*** Opening INFORMATION PROVIDED ***
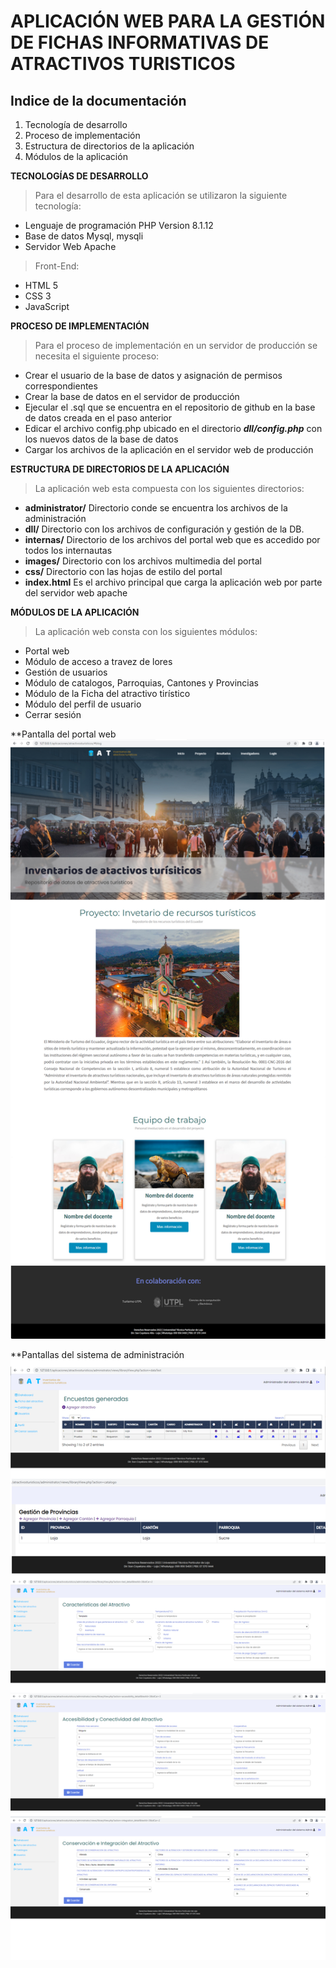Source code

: # APLICACIÓN WEB PARA LA GESTIÓN DE FICHAS INFORMATIVAS DE ATRACTIVOS TURISTICOS 
## Indice de la documentación
1. Tecnología de desarrollo
2. Proceso de implementación
3. Estructura de directorios de la aplicación
4. Módulos de la aplicación


**TECNOLOGÍAS DE DESARROLLO**
> Para el desarrollo de esta aplicación se utilizaron la siguiente tecnología:
- Lenguaje de programación PHP Version 8.1.12
- Base  de datos Mysql, mysqli
- Servidor Web Apache

> Front-End:
- HTML 5
- CSS 3
- JavaScript


**PROCESO DE IMPLEMENTACIÓN**
> Para el proceso de implementación en un servidor de producción se necesita el siguiente proceso:

- Crear el usuario de la base de datos y asignación de permisos correspondientes
- Crear la base de datos en el servidor de producción
- Ejecular el .sql que se encuentra en el repositorio de github en la base de datos creada en el paso anterior
- Edicar el archivo config.php ubicado en el directorio  **_dll/config.php_** con los nuevos datos de la base de datos
- Cargar los archivos de la aplicación en el servidor web de producción 

**ESTRUCTURA DE DIRECTORIOS DE LA APLICACIÓN**
> La aplicación web esta compuesta con los siguientes directorios:

- **administrator/** Directorio conde se encuentra los archivos de la administración
- **dll/** Directorio con los archivos de configuración y gestión de la DB.
- **internas/** Directorio de los archivos del portal web que es accedido por todos los internautas
-  **images/** Directorio con los archivos multimedia del portal 
-  **css/** Directorio con las hojas de estilo del portal 
-  **index.html** Es el archivo principal que carga la aplicación web por parte del servidor web apache

**MÓDULOS DE LA APLICACIÓN**
> La aplicación web consta con los siguientes módulos:

- Portal web 
- Módulo de acceso a travez de lores
- Gestión de usuarios 
- Módulo de catalogos, Parroquias, Cantones y Provincias
- Módulo de la Ficha del atractivo tirístico 
- Módulo del perfil de usuario
- Cerrar sesión

**Pantalla del portal web
![This is an image](https://github.com/jpmesarm/atractivosTuristicos/blob/main/images/portal.jpg)

**Pantallas del sistema de administración
![This is an image](https://github.com/jpmesarm/atractivosTuristicos/blob/main/images/administrator.jpg)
*** Closing INFORMATION PROVIDED ***
WORK INSTRUCTIONS: Transcribe, from the records above, the first line and every line after it up to and including the line with "4. Módulos de la aplicación"; omit pictures.

REPLY TO THE EXERCISE:
Source code

: # APLICACIÓN WEB PARA LA GESTIÓN DE FICHAS INFORMATIVAS DE ATRACTIVOS TURISTICOS 
## Indice de la documentación
1. Tecnología de desarrollo
2. Proceso de implementación
3. Estructura de directorios de la aplicación
4. Módulos de la aplicación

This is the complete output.